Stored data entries
______________________________

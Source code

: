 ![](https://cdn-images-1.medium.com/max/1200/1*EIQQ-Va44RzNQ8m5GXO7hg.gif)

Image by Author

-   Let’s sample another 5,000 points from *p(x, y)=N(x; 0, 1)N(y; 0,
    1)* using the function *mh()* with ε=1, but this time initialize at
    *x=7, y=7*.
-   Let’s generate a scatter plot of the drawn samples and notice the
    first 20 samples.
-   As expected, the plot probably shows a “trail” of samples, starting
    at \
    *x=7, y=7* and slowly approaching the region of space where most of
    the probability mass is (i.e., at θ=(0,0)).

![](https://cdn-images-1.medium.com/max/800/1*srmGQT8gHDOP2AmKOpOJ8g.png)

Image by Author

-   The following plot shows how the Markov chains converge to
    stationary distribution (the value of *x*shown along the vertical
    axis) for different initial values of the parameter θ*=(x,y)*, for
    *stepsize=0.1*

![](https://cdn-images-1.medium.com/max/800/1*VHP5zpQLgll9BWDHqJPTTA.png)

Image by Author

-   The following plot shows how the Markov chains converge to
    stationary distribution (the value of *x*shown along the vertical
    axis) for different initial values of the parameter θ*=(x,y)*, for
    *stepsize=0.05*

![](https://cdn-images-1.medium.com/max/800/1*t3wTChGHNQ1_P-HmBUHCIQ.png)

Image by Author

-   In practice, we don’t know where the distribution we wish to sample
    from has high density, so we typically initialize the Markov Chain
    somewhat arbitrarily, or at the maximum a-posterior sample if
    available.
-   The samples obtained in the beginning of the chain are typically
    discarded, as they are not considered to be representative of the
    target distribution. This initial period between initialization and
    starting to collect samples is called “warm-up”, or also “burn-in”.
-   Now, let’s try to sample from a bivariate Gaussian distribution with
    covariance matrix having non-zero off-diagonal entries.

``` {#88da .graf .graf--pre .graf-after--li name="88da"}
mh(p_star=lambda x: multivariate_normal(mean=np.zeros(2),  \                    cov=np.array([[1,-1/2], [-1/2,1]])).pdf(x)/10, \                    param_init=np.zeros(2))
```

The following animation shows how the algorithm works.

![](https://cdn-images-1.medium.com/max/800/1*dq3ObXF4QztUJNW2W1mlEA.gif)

______________________________

Repeat all of the data exactly as given.

Source code

: ![](https://cdn-images-1.medium.com/max/1200/1*EIQQ-Va44RzNQ8m5GXO7hg.gif)

Image by Author

-   Let’s sample another 5,000 points from *p(x, y)=N(x; 0, 1)N(y; 0,
    1)* using the function *mh()* with ε=1, but this time initialize at
    *x=7, y=7*.
-   Let’s generate a scatter plot of the drawn samples and notice the
    first 20 samples.
-   As expected, the plot probably shows a “trail” of samples, starting
    at \
    *x=7, y=7* and slowly approaching the region of space where most of
    the probability mass is (i.e., at θ=(0,0)).

![](https://cdn-images-1.medium.com/max/800/1*srmGQT8gHDOP2AmKOpOJ8g.png)

Image by Author

-   The following plot shows how the Markov chains converge to
    stationary distribution (the value of *x*shown along the vertical
    axis) for different initial values of the parameter θ*=(x,y)*, for
    *stepsize=0.1*

![](https://cdn-images-1.medium.com/max/800/1*VHP5zpQLgll9BWDHqJPTTA.png)

Image by Author

-   The following plot shows how the Markov chains converge to
    stationary distribution (the value of *x*shown along the vertical
    axis) for different initial values of the parameter θ*=(x,y)*, for
    *stepsize=0.05*

![](https://cdn-images-1.medium.com/max/800/1*t3wTChGHNQ1_P-HmBUHCIQ.png)

Image by Author

-   In practice, we don’t know where the distribution we wish to sample
    from has high density, so we typically initialize the Markov Chain
    somewhat arbitrarily, or at the maximum a-posterior sample if
    available.
-   The samples obtained in the beginning of the chain are typically
    discarded, as they are not considered to be representative of the
    target distribution. This initial period between initialization and
    starting to collect samples is called “warm-up”, or also “burn-in”.
-   Now, let’s try to sample from a bivariate Gaussian distribution with
    covariance matrix having non-zero off-diagonal entries.

``` {#88da .graf .graf--pre .graf-after--li name="88da"}
mh(p_star=lambda x: multivariate_normal(mean=np.zeros(2),  \                    cov=np.array([[1,-1/2], [-1/2,1]])).pdf(x)/10, \                    param_init=np.zeros(2))
```

The following animation shows how the algorithm works.

![](https://cdn-images-1.medium.com/max/800/1*dq3ObXF4QztUJNW2W1mlEA.gif)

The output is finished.